# MLFlow Basics

This notebook provides a quick overview of machine learning model training with MLFlow Tracking

In [None]:
import mlflow
import numpy as np
import pandas as pd
import sklearn.datasets
import sklearn.metrics
import sklearn.model_selection
import sklearn.ensemble
 
from hyperopt import fmin, tpe, hp, SparkTrials, Trials, STATUS_OK
from hyperopt.pyll import scope
import warnings
warnings.filterwarnings('ignore')

import mlflow.spark
import os
import shutil
from pyspark.sql import SparkSession

spark = (SparkSession.builder
            .config("spark.jars.packages", "org.mlflow:mlflow-spark:1.11.0")
            .master("local[*]")
            .getOrCreate())

## Load data
The tutorial uses a dataset describing different wine samples. The dataset is from the [UCI Machine Learning Repository](https://archive.ics.uci.edu/ml/machine-learning-databases/wine-quality/)

In [None]:
url = "https://archive.ics.uci.edu/ml/machine-learning-databases/wine-quality/"
red_wine= pd.read_csv(url+'winequality-red.csv', sep=";")
red_wine['is_red']=1.0
white_wine= pd.read_csv(url+'winequality-white.csv', sep=";")
white_wine['is_red']=0.0
data_df = pd.concat([red_wine,white_wine], axis=0)
data_df.head()

In [None]:
data_label = data_df['quality'] >=7
data = data_df.drop(['quality'], axis=1)

In [None]:
X_train, X_test, y_train, y_test = sklearn.model_selection.train_test_split(data, data_label, test_size=0.2, random_state=1)

In [None]:
mlflow.set_tracking_uri("http://host.docker.internal:5000")

In [None]:
mlflow.autolog()

In [None]:
with mlflow.start_run(run_name='gradient_boost') as run:
    model = sklearn.ensemble.GradientBoostingClassifier(random_state=0)

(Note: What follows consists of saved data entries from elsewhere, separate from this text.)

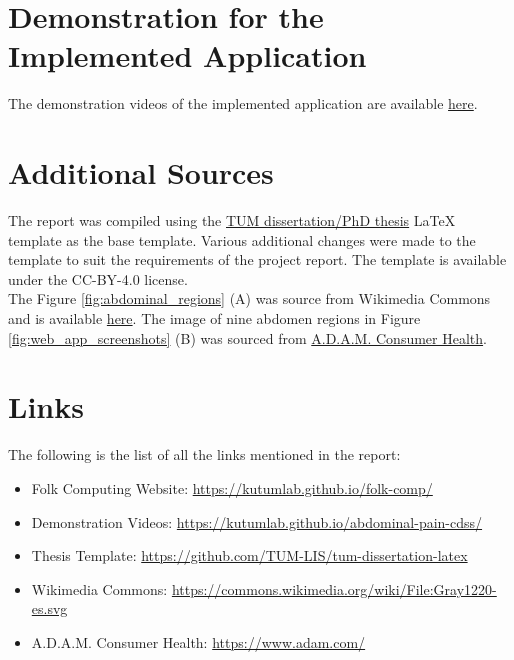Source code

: \section{Demonstration for the Implemented Application}
\label{appendix:frontend_screenshots}
The demonstration videos of the implemented application are available \href{https://kutumlab.github.io/abdominal-pain-cdss/}{here}.

\section{Additional Sources}
\label{appendix:sources}
The report was compiled using the \href{https://github.com/TUM-LIS/tum-dissertation-latex}{TUM dissertation/PhD thesis} LaTeX template as the base template. Various additional changes were made to the template to suit the requirements of the project report. The template is available under the CC-BY-4.0 license.\\

\noindent The Figure \ref{fig:abdominal_regions} (A) was source from Wikimedia Commons and is available \href{https://commons.wikimedia.org/wiki/File:Gray1220-es.svg}{here}. The image of nine abdomen regions in Figure \ref{fig:web_app_screenshots} (B) was sourced from \href{https://www.adam.com/}{A.D.A.M. Consumer Health}.

\section{Links}
\label{appendix:links}
The following is the list of all the links mentioned in the report:
\begin{itemize}
    \item Folk Computing Website: \url{https://kutumlab.github.io/folk-comp/}
    \item Demonstration Videos: \url{https://kutumlab.github.io/abdominal-pain-cdss/}
    \item Thesis Template: \url{https://github.com/TUM-LIS/tum-dissertation-latex}
    \item Wikimedia Commons: \url{https://commons.wikimedia.org/wiki/File:Gray1220-es.svg}
    \item A.D.A.M. Consumer Health: \url{https://www.adam.com/}
\end{itemize}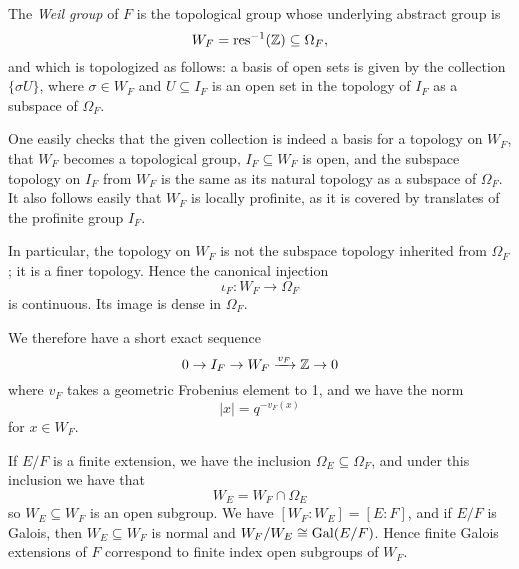 \begin{defn}
	The \emph{Weil group} of $F$ is the topological group whose underlying abstract group is 
	\[W_F = \text{res}^{-1}(\mathbb{Z})\subseteq \Omega_F,\]
	and which is topologized as follows: a basis of open sets is given by the collection $\{\sigma U\}$, where $\sigma \in W_F$ and $U\subseteq I_F$ is an open set in the topology of $I_F$ as a subspace of $\Omega_F$.
\end{defn}
One easily checks that the given collection is indeed a basis for a topology on $W_F$, that $W_F$ becomes a topological group, $I_F\subseteq W_F$ is open, and the subspace topology on $I_F$ from $W_F$ is the same as its natural topology as a subspace of $\Omega_F$. It also follows easily that $W_F$ is locally profinite, as it is covered by translates of the profinite group $I_F$.

In particular, the topology on $W_F$ is not the subspace topology inherited from $\Omega_F$; it is a finer topology. Hence the canonical injection
\[\iota_F: W_F\to \Omega_F\]
is continuous. Its image is dense in $\Omega_F$.

 We therefore have a short exact sequence
\[0 \to I_F \to W_F \xrightarrow{v_F} \mathbb{Z}\to 0\]
where $v_F$ takes a geometric Frobenius element to 1, and we have the norm
\[|x| = q^{-v_F(x)}\]
for $x\in W_F$. 

If $E/F$ is a finite extension, we have the inclusion $\Omega_E\subseteq \Omega_F$, and under this inclusion we have that 
\[W_E = W_F \cap \Omega_E\]
so $W_E\subseteq W_F$ is an open subgroup. We have $[W_F:W_E] = [E:F]$, and if $E/F$ is Galois, then $W_E\subseteq W_F$ is normal and $W_F/W_E\cong \mathrm{Gal}(E/F)$. Hence finite Galois extensions of $F$ correspond to finite index open subgroups of $W_F$.

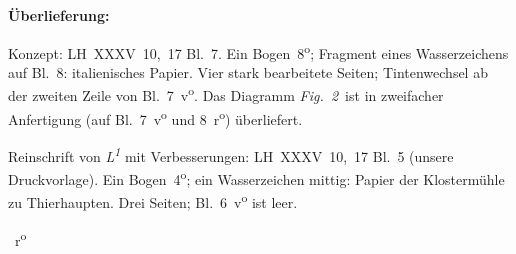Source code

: %
%
%
%
%
%
\frenchspacing%
%
\begin{ledgroupsized}[r]{120mm}
\footnotesize
\pstart
\noindent
\textbf{Überlieferung:}
\pend
\end{ledgroupsized}
%
\begin{ledgroupsized}[r]{114mm}
\footnotesize
\pstart
\parindent -6mm
%
Konzept:
LH~XXXV~10,~17 Bl.~7. %
Ein Bogen~8\textsuperscript{o};
Fragment eines Wasserzeichens auf Bl.~8:
italienisches Papier.
Vier stark bearbeitete Seiten;
Tintenwechsel ab der zweiten Zeile von Bl.~7~v\textsuperscript{o}.
Das Diagramm \lbrack\textit{Fig.~2}\rbrack\ ist in zweifacher Anfertigung (auf Bl.~7~v\textsuperscript{o} und 8~r\textsuperscript{o}) überliefert.
\pend
\end{ledgroupsized}
%
\begin{ledgroupsized}[r]{114mm}
\footnotesize
\pstart
\parindent -6mm
%
Reinschrift von \textit{L\textsuperscript{1}} mit Verbesserungen:
LH~XXXV~10,~17 Bl.~5 %
(unsere Druckvorlage).
Ein Bogen~4\textsuperscript{o};
ein Wasserzeichen mittig:
Papier der Klostermühle zu Thierhaupten.
Drei Seiten;
Bl.~6~v\textsuperscript{o} ist leer.
\pend
\end{ledgroupsized}
%
%
\frenchspacing%
%
%
%
\count{}
\count{}
\count{}
%
%
%
\vspace{8mm}%
\pstart%
\normalsize%
\noindent%
%
~r\textsuperscript{o}\rbrack\ %
%
%
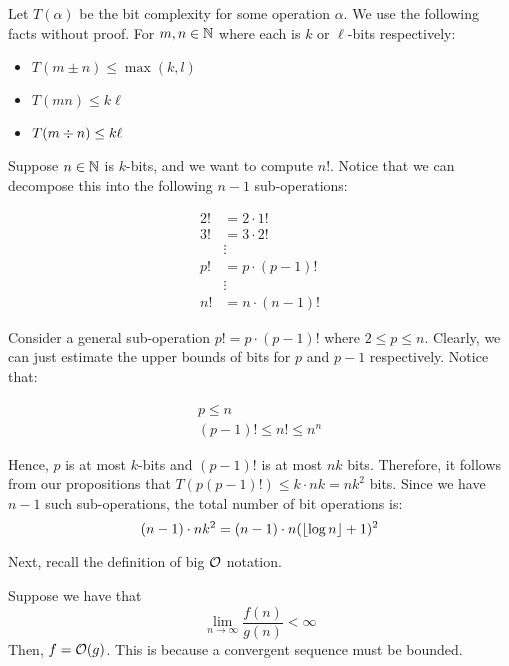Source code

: \documentclass{article}
\begin{document}
\begin{crll}
Let $ T(\alpha) $ be the bit complexity for some operation $ \alpha $.
We use the following facts without proof. \vsp
For $ m, n \in \mathbb{N} $ where each is $ k $ or $ \ell $-bits respectively:
\begin{itemize}
    \item $ T(m \pm n) \leq \max(k, l) $
    \item $ T(mn) \leq k\ell $
    \item $ T(m \divisionsymbol n) \leq k\ell $
\end{itemize}
\end{crll}

\newpage
\begin{xmp}[source=Primary Source Material]
Suppose $ n \in \mathbb{N} $ is $ k $-bits, and we want to compute $ n! $.
Notice that we can decompose this into the following $ n-1 $ sub-operations:

\begin{align*}
    2! & = 2 \cdot 1! \\
    3! & = 3 \cdot 2! \\
       & \vdots \\
    p! & = p \cdot (p-1)! \\
       & \vdots \\
    n! & = n \cdot (n-1)!
\end{align*}

Consider a general sub-operation $ p! = p \cdot (p-1)! $ where $ 2 \leq p \leq n $.
Clearly, we can just estimate the upper bounds of bits for $ p $ and $ p-1 $ respectively.
Notice that:

\begin{gather*}
    p \leq n \\
    (p-1)! \leq n! \leq n^{n}
\end{gather*}

Hence, $ p $ is at most $ k $-bits and $ (p-1)! $ is at most $ nk $ bits.
Therefore, it follows from our propositions that $ T(p(p-1)!) \leq k \cdot nk = nk^{2} $ bits.
Since we have $ n-1 $ such sub-operations, the total number of bit operations is:
\begin{equation*}
    (n-1) \cdot nk^{2} = (n-1) \cdot n(\left\lfloor{\log n}\right\rfloor+1)^{2}
\end{equation*}
\end{xmp}

Next, recall the definition of big $ \mathcal{O} $ notation.
\vspace{-0.1in}

\begin{thm}
Suppose we have that
\begin{equation*}
    \lim_{n\rightarrow \infty} \dfrac{f(n)}{g(n)} < \infty
\end{equation*}
Then, $ f = \mathcal{O}(g) $. This is because a convergent sequence must be bounded.
\end{thm}
\end{document}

    # Models, parameters, and training metrics are tracked automatically
    model.fit(X_train, y_train)

    predicted_probs = model.predict_proba(X_test)
    roc_auc = sklearn.metrics.roc_auc_score(y_test, predicted_probs[:,1])

    # The AUC score on test data is not automatically logged, so log it manually
    mlflow.log_metric("test_auc", roc_auc)
    print("Test AUC of: {}".format(roc_auc))

In [None]:
with mlflow.start_run(run_name='gradient_boost') as run:
    model_2 = sklearn.ensemble.GradientBoostingClassifier(random_state=0, n_estimators =200)

    # Models, parameters, and training metrics are tracked automatically
    model_2.fit(X_train, y_train)

    predicted_probs = model_2.predict_proba(X_test)
    roc_auc = sklearn.metrics.roc_auc_score(y_test, predicted_probs[:,1])

    # The AUC score on test data is not automatically logged, so log it manually
    mlflow.log_metric("test_auc", roc_auc)
    print("Test AUC of: {}".format(roc_auc))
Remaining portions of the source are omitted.